In the opinion of Aselbek Eghembediev, an employee of the Fund for Social Tolerance, based in Batken, the situation in southern Kyrgyzstan has become increasingly tense since the May Andijan events. For example, as Eghemberdiev says, leaflets calling for revenge against the Uzbek authorities for the carnage in Andijan were circulated in the Kyrgyz city Kizil Kiya which borders Uzbekistan (located 40 kilometers southeast of the Ferghana Valley).

Policemen Found Weapons in the Same City

The ideology of Hizb ut-Tahrir is in fact quite exotic from the Western point of view. The party believes that democracy is unacceptable to Muslims. At the same time, the members of Hizb ut-Tahrir always stress that they condemn violence. The softer policy of the Kyrgyz authorities toward extremist organizations accounts for the fact that the main centers of Islamic radicals are located in this Republic. Here, they control their followers both in Uzbekistan and in Kyrgyzstan. For example, the unofficial “capital” of Hizb ut-Tahrir in Central Asia is located in the Kyrgyz city Karasu.

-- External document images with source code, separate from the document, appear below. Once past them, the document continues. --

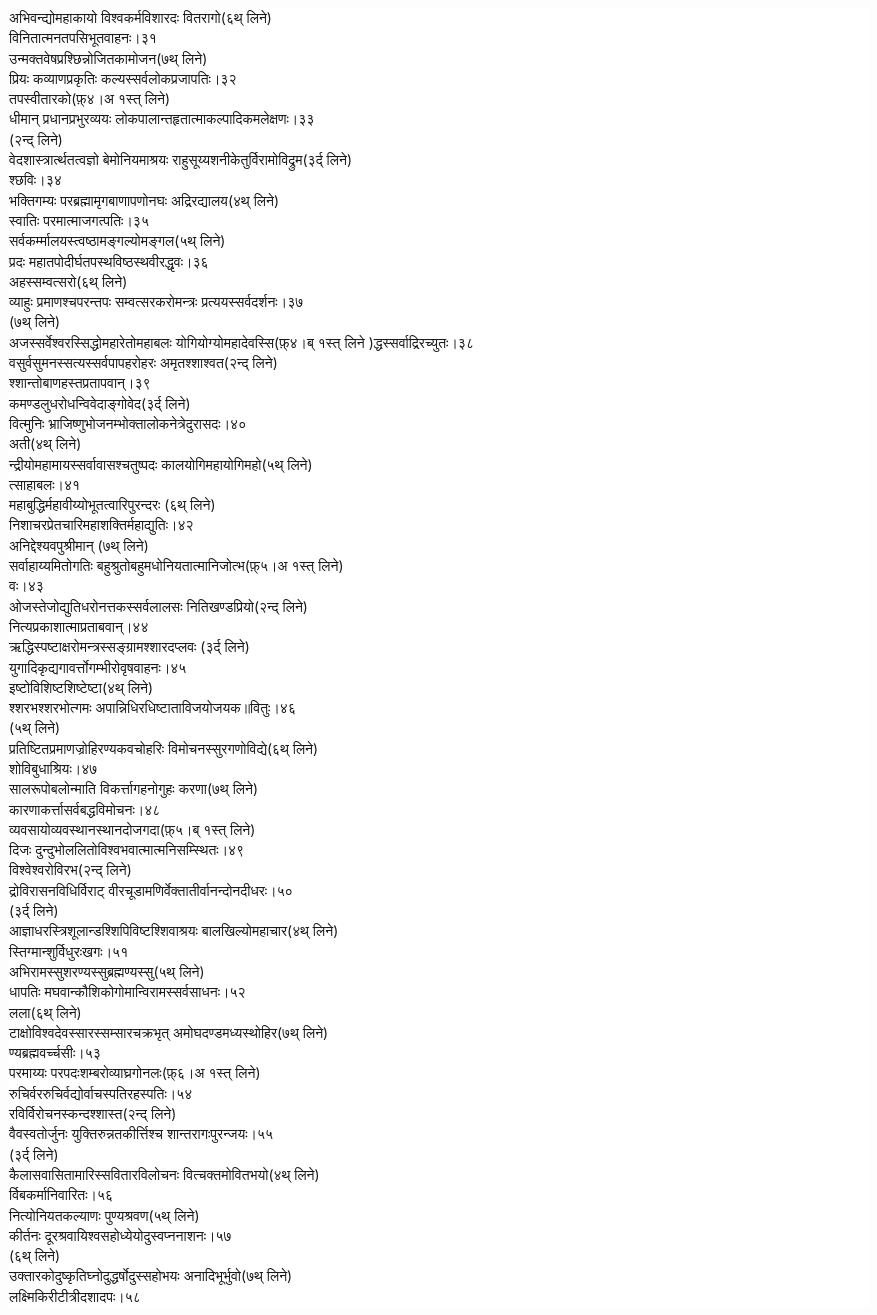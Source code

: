 अभिवन्द्योमहाकायो विश्वकर्मविशारदः वितरागो(६थ् लिने)  
विनितात्मनतपसिभूतवाहनः।३१  
उन्मक्तवेषप्रश्छिन्नोजितकामोजन(७थ् लिने)  
प्रियः कव्याणप्रकृतिः कल्यस्सर्वलोकप्रजापतिः।३२  
तपस्वीतारको(फ़्४।अ १स्त् लिने)  
धीमान् प्रधानप्रभुरव्ययः लोकपालान्तहृतात्माकल्पादिकमलेक्षणः।३३  
(२न्द् लिने)  
वेदशास्त्रार्त्थतत्वज्ञो बेमोनियमाश्रयः राहुसूय्यशनीकेतुर्विरामोविद्रुम(३र्द् लिने)  
श्छविः।३४  
भक्तिगम्यः परब्रह्मामृगबाणापणोनघः अद्रिरद्यालय(४थ् लिने)  
स्वातिः परमात्माजगत्पतिः।३५  
सर्वकर्म्मालयस्त्वष्ठामङ्गल्योमङ्गल(५थ् लिने)  
प्रदः महातपोदीर्घतपस्थविष्ठस्थवीरद्धृवः।३६  
अहस्सम्वत्सरो(६थ् लिने)  
व्याहुः प्रमाणश्चपरन्तपः सम्वत्सरकरोमन्त्रः प्रत्ययस्सर्वदर्शनः।३७  
(७थ् लिने)  
अजस्सर्वेश्वरस्सिद्धोमहारेतोमहाबलः योगियोग्योमहादेवस्सि(फ़्४।ब् १स्त् लिने )द्धस्सर्वाद्रिरच्युतः।३८  
वसुर्वसुमनस्सत्यस्सर्वपापहरोहरः अमृतश्शाश्वत(२न्द् लिने)  
श्शान्तोबाणहस्तप्रतापवान्।३९  
कमण्डलुधरोधन्विवेदाङ्गोवेद(३र्द् लिने)  
वित्मुनिः भ्राजिष्णुभोजनम्भोक्तालोकनेत्रेदुरासदः।४०  
अती(४थ् लिने)  
न्द्रीयोमहामायस्सर्वावासश्चतुष्पदः कालयोगिमहायोगिमहो(५थ् लिने)  
त्साहाबलः।४१  
महाबुद्धिर्महावीय्योभूतत्वारिपुरन्दरः (६थ् लिने)  
निशाचरप्रेतचारिमहाशक्तिर्महाद्युतिः।४२  
अनिद्देश्यवपुश्रीमान् (७थ् लिने)  
सर्वाहाय्यमितोगतिः बहुश्रुतोबहुमधोनियतात्मानिजोत्भ(फ़्५।अ १स्त् लिने)  
वः।४३  
ओजस्तेजोद्युतिधरोनत्तकस्सर्वलालसः नितिखण्डप्रियो(२न्द् लिने)  
नित्यप्रकाशात्माप्रताबवान्।४४   
ऋद्धिस्पष्टाक्षरोमन्त्रस्सङ्ग्रामश्शारदप्लवः (३र्द् लिने)  
युगादिकृद्यगावर्त्तोगम्भीरोवृषवाहनः।४५  
इष्टोविशिष्टशिष्टेष्टा(४थ् लिने)  
श्शरभश्शरभोत्गमः अपान्निधिरधिष्टाताविजयोजयक॥वितुः।४६  
(५थ् लिने)  
प्रतिष्टितप्रमाणज्रोहिरण्यकवचोहरिः विमोचनस्सुरगणोविद्ये(६थ् लिने)  
शोविबुधाश्रियः।४७  
सालरूपोबलोन्माति विकर्त्तागहनोगुहः करणा(७थ् लिने)  
कारणाकर्त्तासर्वबद्धविमोचनः।४८  
व्यवसायोव्यवस्थानस्थानदोजगदा(फ़्५।ब् १स्त् लिने)  
दिजः दुन्दुभोललितोविश्वभवात्मात्मनिसम्स्थितः।४९  
विश्वेश्वरोविरभ(२न्द् लिने)  
द्रोविरासनविधिर्विराट् वीरचूडामणिर्वेक्तातीर्वानन्दोनदीधरः।५०  
(३र्द् लिने)  
आज्ञाधरस्त्रिशूलान्डश्शिपिविष्टश्शिवाश्रयः बालखिल्योमहाचार(४थ् लिने)  
स्तिग्मान्शुर्विधुरःखगः।५१  
अभिरामस्सुशरण्यस्सुब्रह्मण्यस्सु(५थ् लिने)  
धापतिः मघवान्कौशिकोगोमान्विरामस्सर्वसाधनः।५२  
लला(६थ् लिने)  
टाक्षोविश्वदेवस्सारस्सम्सारचक्रभृत् अमोघदण्डमध्यस्थोहिर(७थ् लिने)  
ण्यब्रह्मवर्च्चसीः।५३  
परमाय्यः परपदःशम्बरोव्याघ्रगोनलः(फ़्६।अ १स्त् लिने)  
रुचिर्वररुचिर्वद्योर्वाचस्पतिरहस्पतिः।५४  
रविर्विरोचनस्कन्दश्शास्त(२न्द् लिने)  
वैवस्वतोर्जुनः युक्तिरुन्नतकीर्त्तिश्च शान्तरागःपुरन्जयः।५५  
(३र्द् लिने)  
कैलासवासितामारिस्सवितारविलोचनः वित्चक्तमोवितभयो(४थ् लिने)  
र्विबकर्मानिवारितः।५६  
नित्योनियतकल्याणः पुण्यश्रवण(५थ् लिने)  
कीर्तनः दूरश्रवायिश्वसहोध्येयोदुस्वप्ननाशनः।५७  
(६थ् लिने)  
उक्तारकोदुष्कृतिघ्नोदुद्धर्षोदुस्सहोभयः अनादिभूर्भुवो(७थ् लिने)  
लक्ष्मिकिरीटीत्रीदशादपः।५८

The imam of the central mosque in Karasu, Rafik Kamaluddin, told Jamestown that “the Uzbeks live on both sides of the Ferghana Valley both in the Andijan district of Uzbekistan and in Osh district of Kyrgyzstan.” He continued, stating, “During the Soviet Union, the city Karasu, which was one single city, has now been divided by the border into two parts: Kyrgyz and Uzbek. Nowadays, Islamic radicals of Uzbekistan flee to Kyrgyzstan in fear of repression. The majority of these people settle down in Kyrgyz Karasu. A narrow channel separates us from the Uzbek part of the city. Perhaps that is exactly why our city is called the capital of Hizb ut–Tahrir.” For instance, as witnessed by this author, every five minutes a homemade boat with people unwilling to pass the customs check crosses the border channel. In the opinion of Kammaluddin, the people cross the border illegally to avoid paying bribes to the Uzbek customs officials. One factor is obvious: the border remains transparent and one can transport not only leaflets, but also weapons.

Destabilization of the situation in southern Kyrgyzstan is also promoted by the lack of firm authority in post-revolutionary Kyrgyzstan. As Jamestown stated in the past, the current vacuum of power in Kyrgyzstan provokes inter-ethnic clashes. For example, the relationships between Uzbeks and Kyrgyz have become heated in the Kyrgyz part of the Ferghana Valley. The fact that the population of neighboring Uzbekistan may become involved in the clash if it erupts makes possible consequences hard to predict. An example of this spillover effect took place in 1990 in Osh district. Osh is situated just a few kilometers from the Uzbek border and is about 60 kilometers from Andijan. During the Kyrgyz-Uzbek carnage in the Osh district in 1990, crowds of residents of the Andijan district who were coming to help their compatriots were stopped at the Uzbek–Kyrgyz border with great difficulty (Eurasia Daily Monitor, February 10).

One can assume that the Andijan turmoil was simply the first symptom of the destabilization of the situation in the Ferghana Valley. In fact, a chain reaction effect has taken place here. A crisis in any part of the valley inevitably leads to cataclysms in adjacent territories, and that, in turn, provokes new shocks in neighboring countries.